Civil penalties for violation of these rules could include a fine of up to $27,500, and criminal penalties include a fine of up to $250,000 and three (3) years in jail.

‘TIS THE SEASON FOR SCAMS

There is no end to the ways that unscrupulous people will attempt to defraud others – especially at this time of year. Please keep these in mind this holiday season:
 
If you get a shipping notice claiming that you have a package from UPS, FedEx, USPS or DHL but you need to click on a link for details, DO NOT CLICK on the link. Go to the courier’s website to authenticate the message.
 
Think before you click a link, especially when you have been searching for popular items and see these items for bargain prices. Often these are rogue retailers that will deliver malware when you click on these links.
 
Another reminder to never enter credit card information on any page that does not start with https://.
 
These may seem like “old” tips but it is startling how many people are still caught in these scams and the tips bear repeating.

STOP! ART THIEF!

While the title may be flippant, the subject of this entry is near and dear to my heart and is the result of a conversation (admittedly over drinks) with a group of professional illustrators at this year’s Illuxcon.

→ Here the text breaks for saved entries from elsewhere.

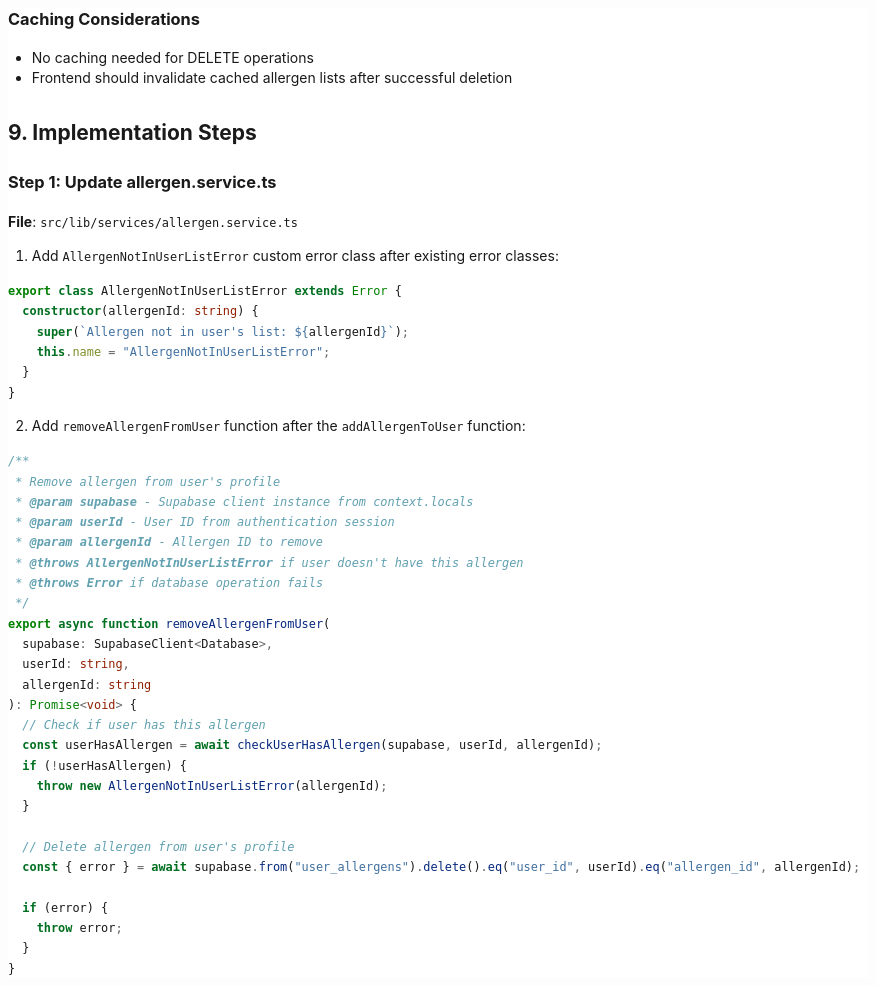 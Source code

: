 ### Caching Considerations

- No caching needed for DELETE operations
- Frontend should invalidate cached allergen lists after successful deletion

## 9. Implementation Steps

### Step 1: Update allergen.service.ts

**File**: `src/lib/services/allergen.service.ts`

1. Add `AllergenNotInUserListError` custom error class after existing error classes:

```typescript
export class AllergenNotInUserListError extends Error {
  constructor(allergenId: string) {
    super(`Allergen not in user's list: ${allergenId}`);
    this.name = "AllergenNotInUserListError";
  }
}
```

2. Add `removeAllergenFromUser` function after the `addAllergenToUser` function:

```typescript
/**
 * Remove allergen from user's profile
 * @param supabase - Supabase client instance from context.locals
 * @param userId - User ID from authentication session
 * @param allergenId - Allergen ID to remove
 * @throws AllergenNotInUserListError if user doesn't have this allergen
 * @throws Error if database operation fails
 */
export async function removeAllergenFromUser(
  supabase: SupabaseClient<Database>,
  userId: string,
  allergenId: string
): Promise<void> {
  // Check if user has this allergen
  const userHasAllergen = await checkUserHasAllergen(supabase, userId, allergenId);
  if (!userHasAllergen) {
    throw new AllergenNotInUserListError(allergenId);
  }

  // Delete allergen from user's profile
  const { error } = await supabase.from("user_allergens").delete().eq("user_id", userId).eq("allergen_id", allergenId);

  if (error) {
    throw error;
  }
}
```
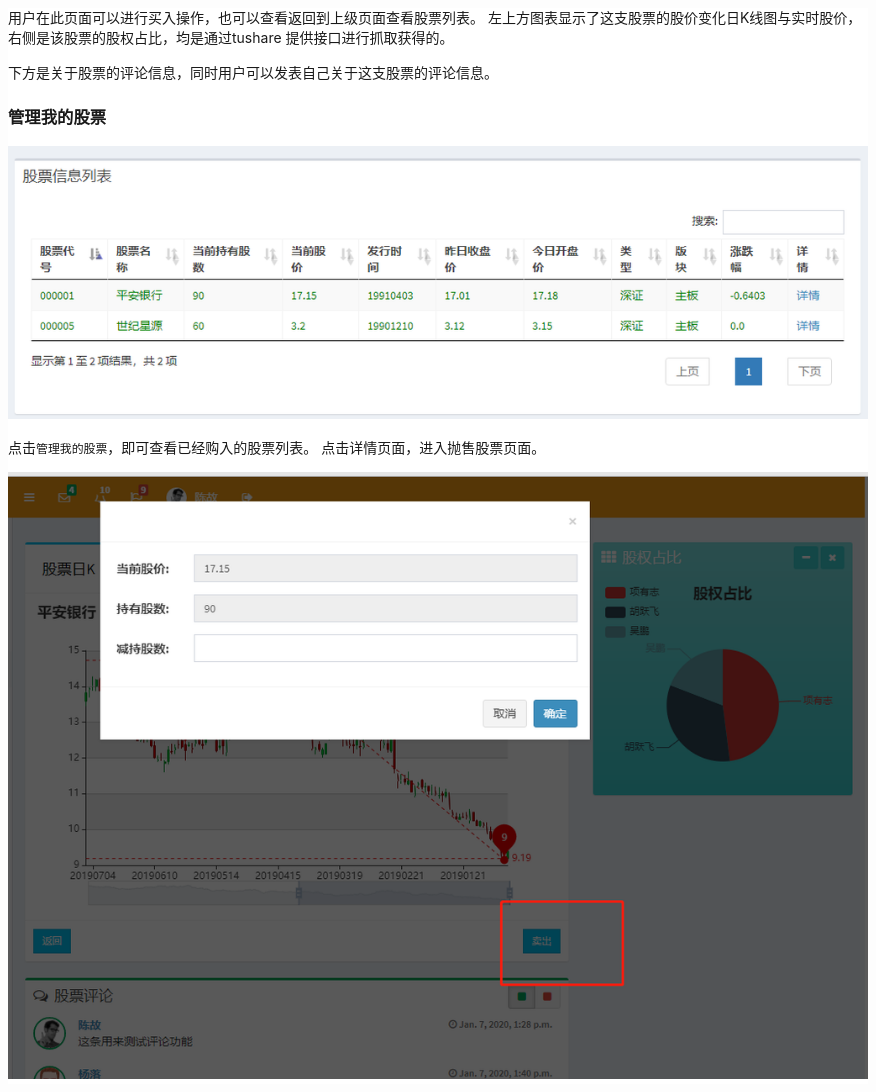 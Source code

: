 
用户在此页面可以进行买入操作，也可以查看返回到上级页面查看股票列表。
左上方图表显示了这支股票的股价变化日K线图与实时股价，右侧是该股票的股权占比，均是通过tushare
提供接口进行抓取获得的。

下方是关于股票的评论信息，同时用户可以发表自己关于这支股票的评论信息。


### 管理我的股票

![mystock_list](doc/mystock_list.png)


点击`管理我的股票`，即可查看已经购入的股票列表。
点击详情页面，进入抛售股票页面。

![out_stock](doc/out_stock.png)
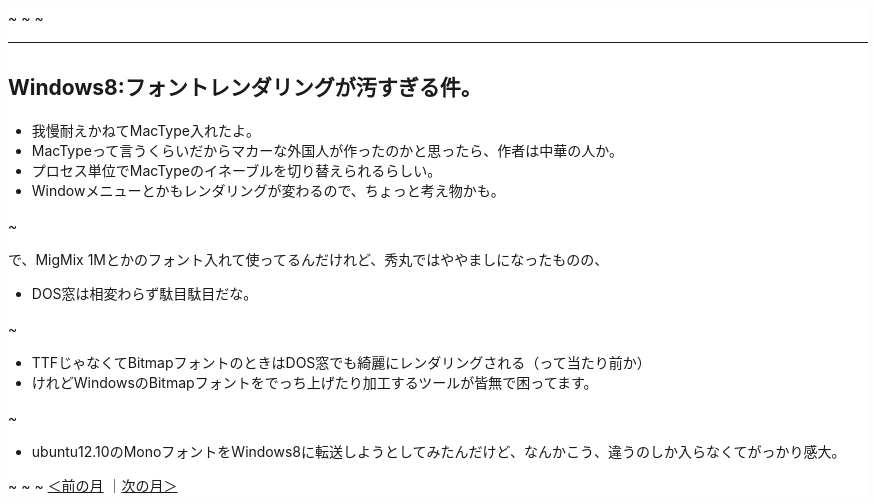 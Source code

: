 ~
~
~
- - - -
## Windows8:フォントレンダリングが汚すぎる件。
- 我慢耐えかねてMacType入れたよ。
- MacTypeって言うくらいだからマカーな外国人が作ったのかと思ったら、作者は中華の人か。
- プロセス単位でMacTypeのイネーブルを切り替えられるらしい。
- Windowメニューとかもレンダリングが変わるので、ちょっと考え物かも。


~

で、MigMix 1Mとかのフォント入れて使ってるんだけれど、秀丸ではややましになったものの、
- DOS窓は相変わらず駄目駄目だな。



~
- TTFじゃなくてBitmapフォントのときはDOS窓でも綺麗にレンダリングされる（って当たり前か）
- けれどWindowsのBitmapフォントをでっち上げたり加工するツールが皆無で困ってます。



~
- ubuntu12.10のMonoフォントをWindows8に転送しようとしてみたんだけど、なんかこう、違うのしか入らなくてがっかり感大。







~
~
~
[＜前の月](2012-08.md) ｜[次の月＞](2013-02.md) 

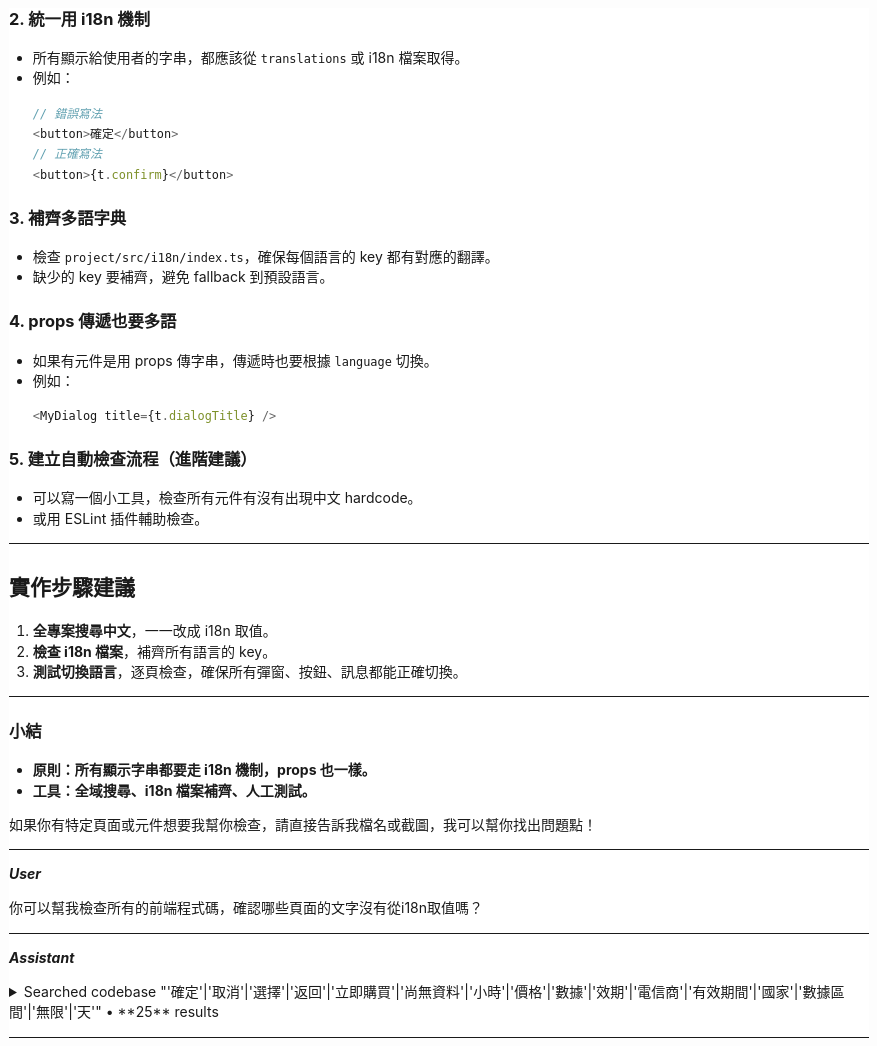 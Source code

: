 ### 2. **統一用 i18n 機制**
- 所有顯示給使用者的字串，都應該從 `translations` 或 i18n 檔案取得。
- 例如：
  ```js
  // 錯誤寫法
  <button>確定</button>
  // 正確寫法
  <button>{t.confirm}</button>
  ```

### 3. **補齊多語字典**
- 檢查 `project/src/i18n/index.ts`，確保每個語言的 key 都有對應的翻譯。
- 缺少的 key 要補齊，避免 fallback 到預設語言。

### 4. **props 傳遞也要多語**
- 如果有元件是用 props 傳字串，傳遞時也要根據 `language` 切換。
- 例如：
  ```js
  <MyDialog title={t.dialogTitle} />
  ```

### 5. **建立自動檢查流程（進階建議）**
- 可以寫一個小工具，檢查所有元件有沒有出現中文 hardcode。
- 或用 ESLint 插件輔助檢查。

---

## 實作步驟建議

1. **全專案搜尋中文**，一一改成 i18n 取值。
2. **檢查 i18n 檔案**，補齊所有語言的 key。
3. **測試切換語言**，逐頁檢查，確保所有彈窗、按鈕、訊息都能正確切換。

---

### 小結
- **原則：所有顯示字串都要走 i18n 機制，props 也一樣。**
- **工具：全域搜尋、i18n 檔案補齊、人工測試。**

如果你有特定頁面或元件想要我幫你檢查，請直接告訴我檔名或截圖，我可以幫你找出問題點！

---

_**User**_

你可以幫我檢查所有的前端程式碼，確認哪些頁面的文字沒有從i18n取值嗎？

---

_**Assistant**_

<details><summary>Searched codebase "'確定'|'取消'|'選擇'|'返回'|'立即購買'|'尚無資料'|'小時'|'價格'|'數據'|'效期'|'電信商'|'有效期間'|'國家'|'數據區間'|'無限'|'天'" • **25** results</summary></details>

---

Let’s start with a question. In today’s marketplace where the download of an “illegal” MP3 could bring down the wrath of the RIAA – what organization provides similar protection for illustrators’ intellectual property? For the fantasy and sci-fi community? There are several professional association entities out there, but as I’ve discovered, none of them seem to provide the quick and dirty support that most independent illustrators need.

Three drinks in, Jim Pavelec sat down. I’d been told that we should meet since I was just launching my solo firm and he had this thing called PACT that I should hear more about. Sitting around that table at a hotel bar in Allentown, PA, I learned that most illustrators need simple contract documents and clear tools they can use to protect and enforce their rights.

So, I volunteered to provide a few.

You can learn more about PACT here, but the real point of this article is the following summary of your IP rights if you are an illustrator, painter, designer, writer or other creative. In keeping with the “quick and dirty” theme, and without excessive legal jargon, here’s what you need to know:

1. You need to be absolutely sure the infringer is really infringing. Is it actually your work? If so, proceed to #2.

2. If you’ve sold or licensed all rights in the work to a client, you should notify that client immediately. They are responsible for protecting the value of their IP.

3. If the work is yours, it is your responsibility to enforce your rights. No one will do it for you.

4. If your IP is in a physical product, sold in stores, or about to be sold in stores, contact an attorney immediately. At this late stage of f the game, you should not attempt to confront the infringer on you own.

5. If your IP is on a website, I’d still recommend the attorney route, but you can (and should):

a. Immediately contact the website owner and send a cease and desist letter;

b. Immediately contact the website host and send a DMCA takedown notice.

6. In all cases you need to set a hard deadline (I recommend a week) for a written response.

7. If your communication(s) are ignored, you need an attorney. Do not be afraid of this. Many will take these cases on a contingent fee basis – though you can expect to pay them a good chunk of whatever they are able to recover.

8. If all else fails, have your attorney (you have hired one by now, right?) write a final letter before filing a suit against the infringer.

9. Finally – do not be afraid of litigation should it come to that. It is your attorney’s job to worry and be stressed about your case. Not yours.